Storie di Denaro e Relazioni

Ho attraversato il mondo, sono stato in posti estremi, pericolosi per il fisico e per la mente.
Ricordo ancora quando in occidente mi è successo di rimanere senza denaro, il dover dipendere dalla liberalità degli altri.
Accadde non per mia colpa ma per dolo altrui, fu doloroso e faticoso.
Fu allora, una ventina di anni fa, che iniziai ad interrogarmi sul DENARO.
Che è diventato: Attribuzione e misura di valore – Intermediazione nello scambio – Mezzo di pagamento – Accumulo di ricchezza – Potere

E’ un simbolo condiviso, una volta era legato alla materia (le monete d’oro e d’argento) oggi è completamente slegato da essa, è un numero virtuale rinchiuso dentro le memorie dei cervelli elettronici delle nostre banche.

E’ una convenzione che per convenienza ci siamo impegnati a rispettare… Influenza tutta la nostra esistenza, occupa gli spazi dei nostri sogni e della vita attiva.

E’ così importante che ad esso, spesso riconduciamo tutto: quanto costa? quanti soldi hai? quanto guadagni? Addirittura è, anche, associato alla libertà.

Non sono un negazionista, non voglio mettere in dubbio la spinta di crescita che l’invenzione del denaro, delle lettere di credito, delle banche del mercato mobiliare hanno dato allo sviluppo della nostra società.
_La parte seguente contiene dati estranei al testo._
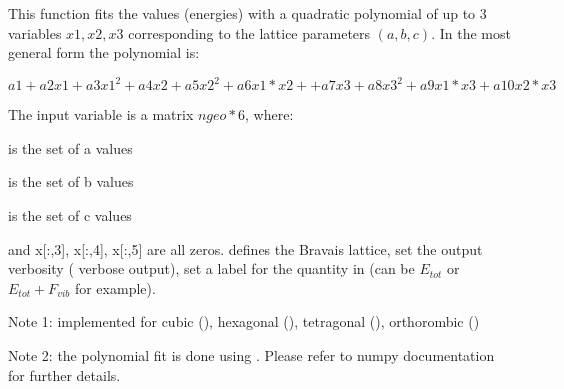 \documentclass[letterpaper,10pt,english]{sphinxmanual}
\begin{document}

\begin{fulllineitems}
\label{pyqha:pyqha.fitutils.fit_quadratic}
This function fits the  values (energies) with a quadratic polynomial of
up to 3 variables \(x1,x2,x3\) corresponding to the lattice parameters
\((a,b,c)\). In the most general form the polynomial is:

\(a1 + a2 x1 + a3 x1^2 + a4  x2 + a5  x2^2 + a6 x1*x2 +    
+ a7  x3 + a8  x3^2 + a9  x1*x3 + a10 x2*x3\)

The input variable  is a matrix \(ngeo*6\), where:

 is the set of a values

 is the set of b values

 is the set of c values

and x{[}:,3{]}, x{[}:,4{]}, x{[}:,5{]} are all zeros. 
 defines the Bravais lattice,  set the output verbosity ( 
verbose output),  set a label for the quantity in  (can be \(E_{tot}\)
or \(E_{tot}+F_{vib}\) for example).

Note 1: implemented for cubic (), hexagonal (), 
tetragonal (), orthorombic ()

Note 2: the polynomial fit is done using . 
Please refer to numpy documentation for further details.

\end{fulllineitems}

\end{document}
Anzi per chi fosse interessato ad approfondire la questione consiglio il grande classico di Pirenne “Storia economica e sociale del Medioevo”. E’ che oggi il denaro si è trasformato in desiderio, avidità e gabbia che ci costringe a perpetrare modelli di comportamento sclerotizzati e che potrebbero portarci all’estinzione. Questa idea a cui noi siamo sottoposti fa si che il potere si sia accentrato come non mai nella storia dell’umanità-

Come dicevo sono stato in luoghi in cui il denaro non aveva alcuna valore, o avevi qualcosa da scambiare (beni o servizi) o potevi far valere delle relazioni di un qualche livello oppure eri un paria un emarginato.
In quei luoghi ho scoperto che la mia bianchitudine può essere una armatura una corazza che ti protegge dalle durezze della vita.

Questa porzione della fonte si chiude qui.